_Task requirements_: Begin with the line in which "## Component Composition Patterns" appears and end with the final line of the entries. Retype each one exactly and add nothing.

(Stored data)
↓↓↓

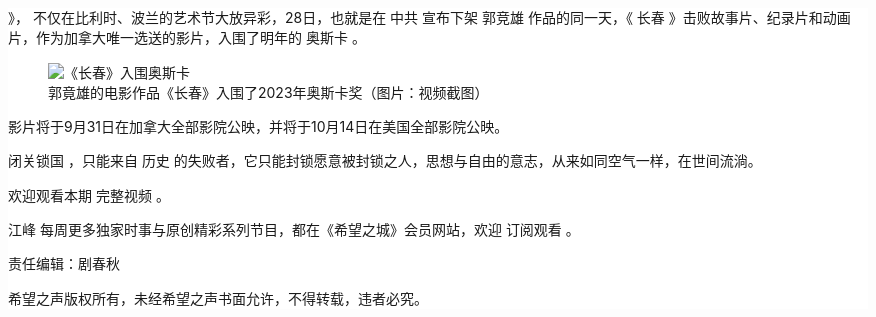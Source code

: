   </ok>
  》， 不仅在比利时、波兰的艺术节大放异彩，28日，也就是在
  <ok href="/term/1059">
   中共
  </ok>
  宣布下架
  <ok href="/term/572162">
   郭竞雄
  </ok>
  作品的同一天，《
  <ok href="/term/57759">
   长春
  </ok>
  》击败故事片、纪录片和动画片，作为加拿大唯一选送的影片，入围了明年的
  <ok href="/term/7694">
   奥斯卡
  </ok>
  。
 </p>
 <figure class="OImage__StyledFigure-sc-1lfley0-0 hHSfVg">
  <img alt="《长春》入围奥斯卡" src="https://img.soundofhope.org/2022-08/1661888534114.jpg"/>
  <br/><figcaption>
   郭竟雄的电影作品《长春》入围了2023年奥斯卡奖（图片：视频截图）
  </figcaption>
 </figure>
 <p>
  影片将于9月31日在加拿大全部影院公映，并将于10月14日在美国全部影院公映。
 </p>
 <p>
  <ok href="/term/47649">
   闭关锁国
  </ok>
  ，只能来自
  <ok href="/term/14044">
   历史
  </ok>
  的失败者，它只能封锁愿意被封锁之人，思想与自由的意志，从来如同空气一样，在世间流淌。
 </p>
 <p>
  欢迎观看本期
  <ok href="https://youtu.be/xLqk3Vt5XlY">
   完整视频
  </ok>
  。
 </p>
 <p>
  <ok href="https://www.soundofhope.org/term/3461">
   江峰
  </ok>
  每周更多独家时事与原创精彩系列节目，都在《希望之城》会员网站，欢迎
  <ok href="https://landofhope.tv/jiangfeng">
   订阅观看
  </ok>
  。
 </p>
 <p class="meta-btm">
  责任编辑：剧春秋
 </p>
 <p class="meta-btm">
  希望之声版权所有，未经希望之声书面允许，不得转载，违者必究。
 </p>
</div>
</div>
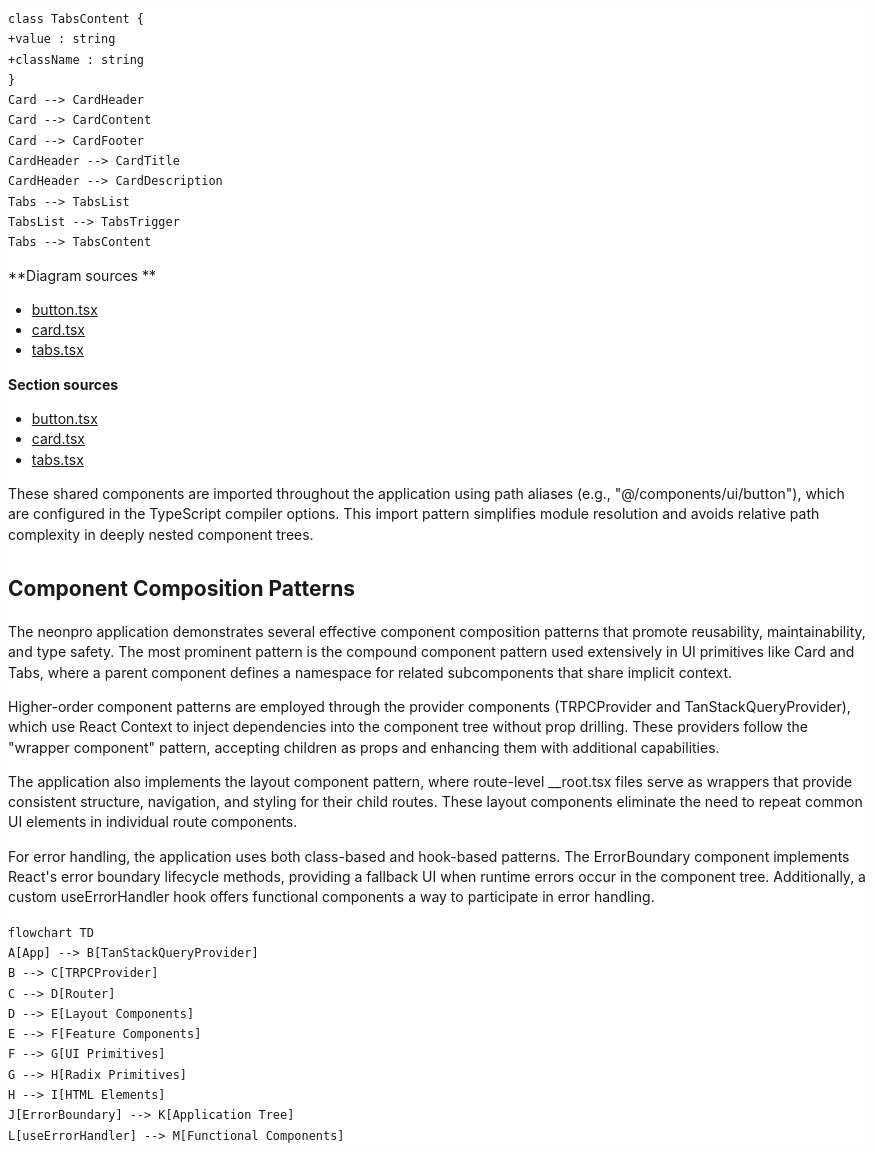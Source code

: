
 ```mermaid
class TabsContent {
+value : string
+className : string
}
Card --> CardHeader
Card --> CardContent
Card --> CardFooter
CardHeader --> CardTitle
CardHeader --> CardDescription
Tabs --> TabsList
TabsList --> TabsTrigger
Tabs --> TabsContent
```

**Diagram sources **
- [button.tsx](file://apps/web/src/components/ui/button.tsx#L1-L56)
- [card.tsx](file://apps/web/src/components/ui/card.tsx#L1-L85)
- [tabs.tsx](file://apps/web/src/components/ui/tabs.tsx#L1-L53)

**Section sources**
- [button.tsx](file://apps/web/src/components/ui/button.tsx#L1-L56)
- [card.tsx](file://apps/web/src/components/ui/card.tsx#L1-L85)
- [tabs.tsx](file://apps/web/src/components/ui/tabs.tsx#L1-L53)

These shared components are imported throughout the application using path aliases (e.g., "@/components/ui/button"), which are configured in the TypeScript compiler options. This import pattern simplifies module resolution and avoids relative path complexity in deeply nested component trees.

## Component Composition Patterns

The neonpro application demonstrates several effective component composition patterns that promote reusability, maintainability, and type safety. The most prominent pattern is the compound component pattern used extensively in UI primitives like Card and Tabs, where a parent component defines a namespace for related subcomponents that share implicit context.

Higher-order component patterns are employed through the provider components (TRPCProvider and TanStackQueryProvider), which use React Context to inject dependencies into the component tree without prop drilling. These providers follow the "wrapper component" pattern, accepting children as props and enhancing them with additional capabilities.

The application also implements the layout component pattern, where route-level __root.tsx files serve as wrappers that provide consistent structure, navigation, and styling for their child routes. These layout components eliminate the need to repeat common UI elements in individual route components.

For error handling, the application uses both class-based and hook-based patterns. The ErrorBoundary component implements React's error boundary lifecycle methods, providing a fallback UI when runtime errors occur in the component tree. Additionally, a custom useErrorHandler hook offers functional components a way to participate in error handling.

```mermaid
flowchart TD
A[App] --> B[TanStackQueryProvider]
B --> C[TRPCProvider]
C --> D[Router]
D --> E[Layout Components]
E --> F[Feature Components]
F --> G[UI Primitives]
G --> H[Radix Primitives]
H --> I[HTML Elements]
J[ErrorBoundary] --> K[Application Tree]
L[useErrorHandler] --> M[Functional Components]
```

↑↑↑

_The answer_:
## Component Composition Patterns

The neonpro application demonstrates several effective component composition patterns that promote reusability, maintainability, and type safety. The most prominent pattern is the compound component pattern used extensively in UI primitives like Card and Tabs, where a parent component defines a namespace for related subcomponents that share implicit context.

Higher-order component patterns are employed through the provider components (TRPCProvider and TanStackQueryProvider), which use React Context to inject dependencies into the component tree without prop drilling. These providers follow the "wrapper component" pattern, accepting children as props and enhancing them with additional capabilities.

The application also implements the layout component pattern, where route-level __root.tsx files serve as wrappers that provide consistent structure, navigation, and styling for their child routes. These layout components eliminate the need to repeat common UI elements in individual route components.

For error handling, the application uses both class-based and hook-based patterns. The ErrorBoundary component implements React's error boundary lifecycle methods, providing a fallback UI when runtime errors occur in the component tree. Additionally, a custom useErrorHandler hook offers functional components a way to participate in error handling.

```mermaid
flowchart TD
A[App] --> B[TanStackQueryProvider]
B --> C[TRPCProvider]
C --> D[Router]
D --> E[Layout Components]
E --> F[Feature Components]
F --> G[UI Primitives]
G --> H[Radix Primitives]
H --> I[HTML Elements]
J[ErrorBoundary] --> K[Application Tree]
L[useErrorHandler] --> M[Functional Components]
```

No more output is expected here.